Your goal: Reproduce, with no edits, the line that contains "and the model" and all the lines that follow it, ending with the last line of the records.

Provided material:
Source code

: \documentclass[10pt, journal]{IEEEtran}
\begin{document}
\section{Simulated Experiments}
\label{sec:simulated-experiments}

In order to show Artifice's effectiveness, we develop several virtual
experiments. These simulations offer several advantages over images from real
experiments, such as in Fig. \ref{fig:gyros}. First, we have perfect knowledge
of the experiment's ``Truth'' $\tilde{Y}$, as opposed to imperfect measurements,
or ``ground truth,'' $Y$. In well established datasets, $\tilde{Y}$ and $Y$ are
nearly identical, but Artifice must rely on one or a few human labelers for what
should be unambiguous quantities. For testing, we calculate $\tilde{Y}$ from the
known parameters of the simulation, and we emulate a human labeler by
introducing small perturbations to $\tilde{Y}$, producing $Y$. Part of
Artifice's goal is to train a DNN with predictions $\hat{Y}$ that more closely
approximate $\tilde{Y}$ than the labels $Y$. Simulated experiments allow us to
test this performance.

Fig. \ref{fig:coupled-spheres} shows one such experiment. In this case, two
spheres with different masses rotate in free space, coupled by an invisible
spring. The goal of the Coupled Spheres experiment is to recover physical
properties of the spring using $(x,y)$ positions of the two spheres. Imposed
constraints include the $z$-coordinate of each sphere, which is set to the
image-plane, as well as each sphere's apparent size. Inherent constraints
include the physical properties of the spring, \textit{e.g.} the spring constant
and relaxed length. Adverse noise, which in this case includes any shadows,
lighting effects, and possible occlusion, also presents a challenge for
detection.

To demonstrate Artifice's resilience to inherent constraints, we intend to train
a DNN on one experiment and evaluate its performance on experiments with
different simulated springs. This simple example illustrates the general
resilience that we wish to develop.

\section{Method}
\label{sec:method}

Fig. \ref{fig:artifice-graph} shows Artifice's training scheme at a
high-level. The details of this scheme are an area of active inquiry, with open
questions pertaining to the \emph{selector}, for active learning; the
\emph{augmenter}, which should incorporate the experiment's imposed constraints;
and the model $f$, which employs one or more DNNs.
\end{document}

Exercise result:
and the model $f$, which employs one or more DNNs.
\end{document}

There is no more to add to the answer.